### THE DATA
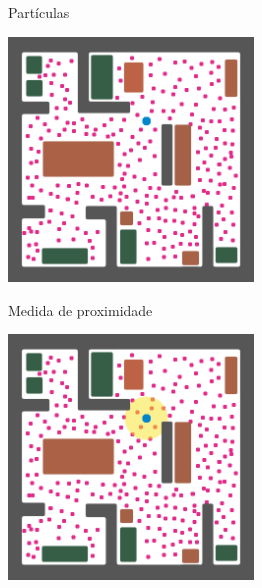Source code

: \documentclass{beamer}
\begin{document}
\begin{frame}{Partículas}


 
  \begin{center}
  \includegraphics[height=6.5cm,keepaspectratio]{2-particle-filter-initial.png}
  \end{center}

\end{frame}

\begin{frame}{Medida de proximidade}
 

  \begin{center}
  \includegraphics[height=6.5cm,keepaspectratio]{3-particle-filter-sensor-sweep.png}
  \end{center}

\end{frame}
\end{document}
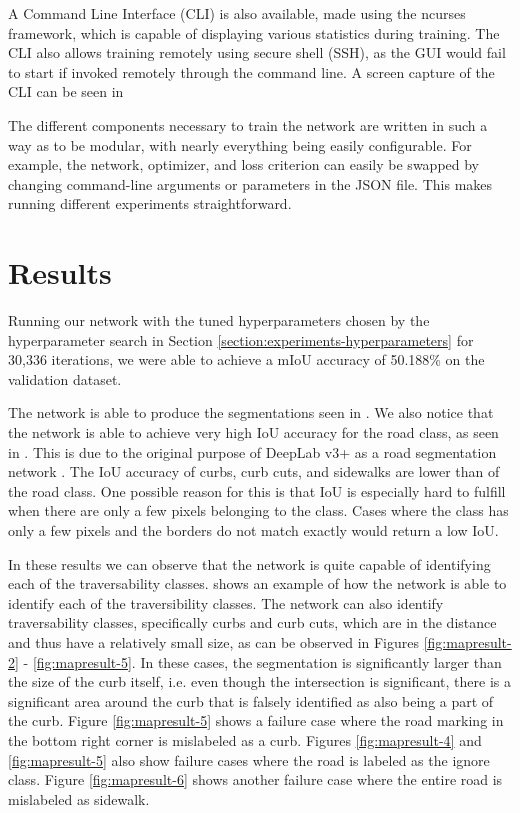 A Command Line Interface (CLI) is also available, made using the ncurses framework, which is capable of displaying various statistics during training.
The CLI also allows training remotely using secure shell (SSH), as the GUI would fail to start if invoked remotely through the command line.
A screen capture of the CLI can be seen in 



The different components necessary to train the network are written in such a way as to be modular, with nearly everything being easily configurable.
For example, the network, optimizer, and loss criterion can easily be swapped by changing command-line arguments or parameters in the JSON file.
This makes running different experiments straightforward.

\section{Results}\label{section:experiments-results}
Running our network with the tuned hyperparameters chosen by the hyperparameter search in Section \ref{section:experiments-hyperparameters} for 30,336 iterations, we were able to achieve a mIoU accuracy of 50.188\% on the validation dataset.



The network is able to produce the segmentations seen in .
We also notice that the network is able to achieve very high IoU accuracy for the road class, as seen in .
This is due to the original purpose of DeepLab v3+ as a road segmentation network \cite{deeplab}.
The IoU accuracy of curbs, curb cuts, and sidewalks are lower than of the road class.
One possible reason for this is that IoU is especially hard to fulfill when there are only a few pixels belonging to the class.
Cases where the class has only a few pixels and the borders do not match exactly would return a low IoU.




In these results we can observe that the network is quite capable of identifying each of the traversability classes.
 shows an example of how the network is able to identify each of the traversibility classes.
The network can also identify traversability classes, specifically curbs and curb cuts, which are in the distance and thus have a relatively small size, as can be observed in Figures \ref{fig:mapresult-2} - \ref{fig:mapresult-5}.
In these cases, the segmentation is significantly larger than the size of the curb itself, i.e. even though the intersection is significant, there is a significant area around the curb that is falsely identified as also being a part of the curb.
Figure \ref{fig:mapresult-5} shows a failure case where the road marking in the bottom right corner is mislabeled as a curb.
Figures \ref{fig:mapresult-4} and \ref{fig:mapresult-5} also show failure cases where the road is labeled as the ignore class.
Figure \ref{fig:mapresult-6} shows another failure case where the entire road is mislabeled as sidewalk.

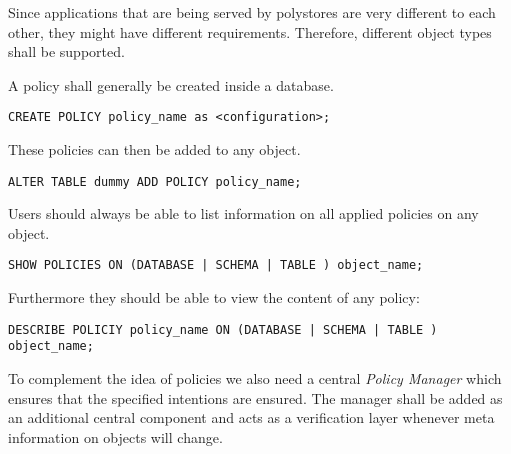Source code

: 
Since applications that are being served by polystores are very different to each other, they might have different requirements. 
Therefore, different object types shall be supported.

A policy shall generally be created inside a database.
\begin{verbatim}
CREATE POLICY policy_name as <configuration>;
\end{verbatim}

These policies can then be added to any object.
\begin{verbatim}
ALTER TABLE dummy ADD POLICY policy_name;
\end{verbatim}

Users should always be able to list information on all applied policies on any object.
\begin{verbatim}
SHOW POLICIES ON (DATABASE | SCHEMA | TABLE ) object_name;
\end{verbatim}


Furthermore they should be able to view the content of any policy: 
\begin{verbatim}
DESCRIBE POLICIY policy_name ON (DATABASE | SCHEMA | TABLE ) object_name; 
\end{verbatim}

To complement the idea of policies we also need a central \emph{Policy Manager} which ensures that the specified intentions are ensured.
The manager shall be added as an additional central component and acts as a verification layer whenever meta information on objects will change.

### YOUR INSTRUCTIONS
The copy should match the records above exactly, except that pictures are dropped.

### WRITTEN ANSWER
Source code

: \documentclass{beamer}
\begin{document}
\begin{frame}{Partículas}


 
  \begin{center}
  \includegraphics[height=6.5cm,keepaspectratio]{2-particle-filter-initial.png}
  \end{center}

\end{frame}

\begin{frame}{Medida de proximidade}
 

  \begin{center}
  \includegraphics[height=6.5cm,keepaspectratio]{3-particle-filter-sensor-sweep.png}
  \end{center}

\end{frame}
\end{document}
 A Command Line Interface (CLI) is also available, made using the ncurses framework, which is capable of displaying various statistics during training.
The CLI also allows training remotely using secure shell (SSH), as the GUI would fail to start if invoked remotely through the command line.
A screen capture of the CLI can be seen in 



The different components necessary to train the network are written in such a way as to be modular, with nearly everything being easily configurable.
For example, the network, optimizer, and loss criterion can easily be swapped by changing command-line arguments or parameters in the JSON file.
This makes running different experiments straightforward.

\section{Results}\label{section:experiments-results}
Running our network with the tuned hyperparameters chosen by the hyperparameter search in Section \ref{section:experiments-hyperparameters} for 30,336 iterations, we were able to achieve a mIoU accuracy of 50.188\% on the validation dataset.



The network is able to produce the segmentations seen in .
We also notice that the network is able to achieve very high IoU accuracy for the road class, as seen in .
This is due to the original purpose of DeepLab v3+ as a road segmentation network \cite{deeplab}.
The IoU accuracy of curbs, curb cuts, and sidewalks are lower than of the road class.
One possible reason for this is that IoU is especially hard to fulfill when there are only a few pixels belonging to the class.
Cases where the class has only a few pixels and the borders do not match exactly would return a low IoU.




In these results we can observe that the network is quite capable of identifying each of the traversability classes.
 shows an example of how the network is able to identify each of the traversibility classes.
The network can also identify traversability classes, specifically curbs and curb cuts, which are in the distance and thus have a relatively small size, as can be observed in Figures \ref{fig:mapresult-2} - \ref{fig:mapresult-5}.
In these cases, the segmentation is significantly larger than the size of the curb itself, i.e. even though the intersection is significant, there is a significant area around the curb that is falsely identified as also being a part of the curb.
Figure \ref{fig:mapresult-5} shows a failure case where the road marking in the bottom right corner is mislabeled as a curb.
Figures \ref{fig:mapresult-4} and \ref{fig:mapresult-5} also show failure cases where the road is labeled as the ignore class.
Figure \ref{fig:mapresult-6} shows another failure case where the entire road is mislabeled as sidewalk.

Source code

: 
Since applications that are being served by polystores are very different to each other, they might have different requirements. 
Therefore, different object types shall be supported.

A policy shall generally be created inside a database.
\begin{verbatim}
CREATE POLICY policy_name as <configuration>;
\end{verbatim}

These policies can then be added to any object.
\begin{verbatim}
ALTER TABLE dummy ADD POLICY policy_name;
\end{verbatim}

Users should always be able to list information on all applied policies on any object.
\begin{verbatim}
SHOW POLICIES ON (DATABASE | SCHEMA | TABLE ) object_name;
\end{verbatim}


Furthermore they should be able to view the content of any policy: 
\begin{verbatim}
DESCRIBE POLICIY policy_name ON (DATABASE | SCHEMA | TABLE ) object_name; 
\end{verbatim}

To complement the idea of policies we also need a central \emph{Policy Manager} which ensures that the specified intentions are ensured.
The manager shall be added as an additional central component and acts as a verification layer whenever meta information on objects will change.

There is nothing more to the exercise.